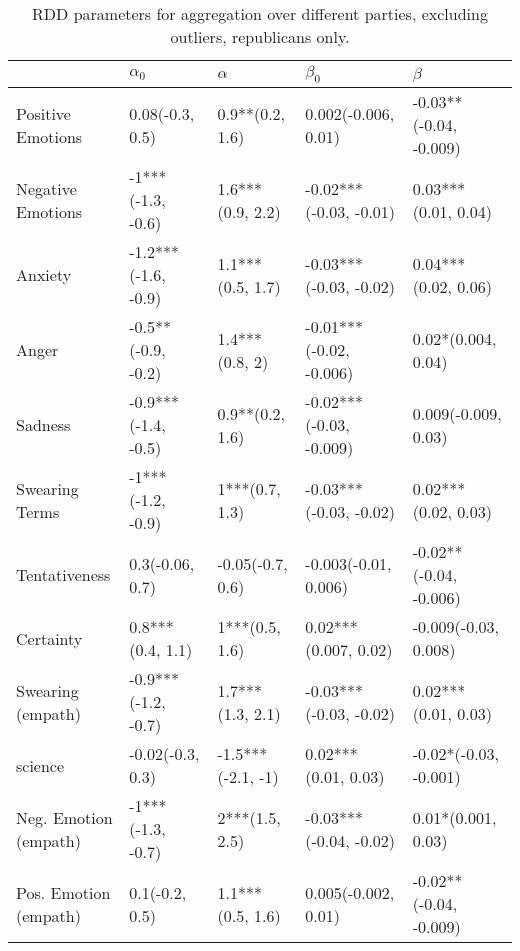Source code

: \begin{table}[h]\centering
\begin{adjustbox}{width=\linewidth, center}
	\begin{tabular}{lllll}
	\toprule
	{} &           $\alpha_0$ &           $\alpha$ &                $\beta_0$ &                 $\beta$ \\
	\midrule
	Positive Emotions     &      0.08(-0.3, 0.5) &    0.9**(0.2, 1.6) &      0.002(-0.006, 0.01) &  -0.03**(-0.04, -0.009) \\
	Negative Emotions     &    -1***(-1.3, -0.6) &   1.6***(0.9, 2.2) &   -0.02***(-0.03, -0.01) &     0.03***(0.01, 0.04) \\
	Anxiety               &  -1.2***(-1.6, -0.9) &   1.1***(0.5, 1.7) &   -0.03***(-0.03, -0.02) &     0.04***(0.02, 0.06) \\
	Anger                 &   -0.5**(-0.9, -0.2) &     1.4***(0.8, 2) &  -0.01***(-0.02, -0.006) &      0.02*(0.004, 0.04) \\
	Sadness               &  -0.9***(-1.4, -0.5) &    0.9**(0.2, 1.6) &  -0.02***(-0.03, -0.009) &     0.009(-0.009, 0.03) \\
	Swearing Terms        &    -1***(-1.2, -0.9) &     1***(0.7, 1.3) &   -0.03***(-0.03, -0.02) &     0.02***(0.02, 0.03) \\
	Tentativeness         &      0.3(-0.06, 0.7) &   -0.05(-0.7, 0.6) &     -0.003(-0.01, 0.006) &  -0.02**(-0.04, -0.006) \\
	Certainty             &     0.8***(0.4, 1.1) &     1***(0.5, 1.6) &     0.02***(0.007, 0.02) &    -0.009(-0.03, 0.008) \\
	Swearing (empath)     &  -0.9***(-1.2, -0.7) &   1.7***(1.3, 2.1) &   -0.03***(-0.03, -0.02) &     0.02***(0.01, 0.03) \\
	science               &     -0.02(-0.3, 0.3) &  -1.5***(-2.1, -1) &      0.02***(0.01, 0.03) &   -0.02*(-0.03, -0.001) \\
	Neg. Emotion (empath) &    -1***(-1.3, -0.7) &     2***(1.5, 2.5) &   -0.03***(-0.04, -0.02) &      0.01*(0.001, 0.03) \\
	Pos. Emotion (empath) &       0.1(-0.2, 0.5) &   1.1***(0.5, 1.6) &      0.005(-0.002, 0.01) &  -0.02**(-0.04, -0.009) \\
	\bottomrule
	\end{tabular}
	
\end{adjustbox}
	\caption{RDD parameters for aggregation over different parties, excluding outliers, republicans only.}
	\label{fig: Party_4}
\end{table}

-------

What the task requires:
Please repeat every record above exactly, leaving the pictures out.

Result of the task:
Source code

: \begin{table}[h]\centering
\begin{adjustbox}{width=\linewidth, center}
	\begin{tabular}{lllll}
	\toprule
	{} &           $\alpha_0$ &           $\alpha$ &                $\beta_0$ &                 $\beta$ \\
	\midrule
	Positive Emotions     &      0.08(-0.3, 0.5) &    0.9**(0.2, 1.6) &      0.002(-0.006, 0.01) &  -0.03**(-0.04, -0.009) \\
	Negative Emotions     &    -1***(-1.3, -0.6) &   1.6***(0.9, 2.2) &   -0.02***(-0.03, -0.01) &     0.03***(0.01, 0.04) \\
	Anxiety               &  -1.2***(-1.6, -0.9) &   1.1***(0.5, 1.7) &   -0.03***(-0.03, -0.02) &     0.04***(0.02, 0.06) \\
	Anger                 &   -0.5**(-0.9, -0.2) &     1.4***(0.8, 2) &  -0.01***(-0.02, -0.006) &      0.02*(0.004, 0.04) \\
	Sadness               &  -0.9***(-1.4, -0.5) &    0.9**(0.2, 1.6) &  -0.02***(-0.03, -0.009) &     0.009(-0.009, 0.03) \\
	Swearing Terms        &    -1***(-1.2, -0.9) &     1***(0.7, 1.3) &   -0.03***(-0.03, -0.02) &     0.02***(0.02, 0.03) \\
	Tentativeness         &      0.3(-0.06, 0.7) &   -0.05(-0.7, 0.6) &     -0.003(-0.01, 0.006) &  -0.02**(-0.04, -0.006) \\
	Certainty             &     0.8***(0.4, 1.1) &     1***(0.5, 1.6) &     0.02***(0.007, 0.02) &    -0.009(-0.03, 0.008) \\
	Swearing (empath)     &  -0.9***(-1.2, -0.7) &   1.7***(1.3, 2.1) &   -0.03***(-0.03, -0.02) &     0.02***(0.01, 0.03) \\
	science               &     -0.02(-0.3, 0.3) &  -1.5***(-2.1, -1) &      0.02***(0.01, 0.03) &   -0.02*(-0.03, -0.001) \\
	Neg. Emotion (empath) &    -1***(-1.3, -0.7) &     2***(1.5, 2.5) &   -0.03***(-0.04, -0.02) &      0.01*(0.001, 0.03) \\
	Pos. Emotion (empath) &       0.1(-0.2, 0.5) &   1.1***(0.5, 1.6) &      0.005(-0.002, 0.01) &  -0.02**(-0.04, -0.009) \\
	\bottomrule
	\end{tabular}
	
\end{adjustbox}
	\caption{RDD parameters for aggregation over different parties, excluding outliers, republicans only.}
	\label{fig: Party_4}
\end{table}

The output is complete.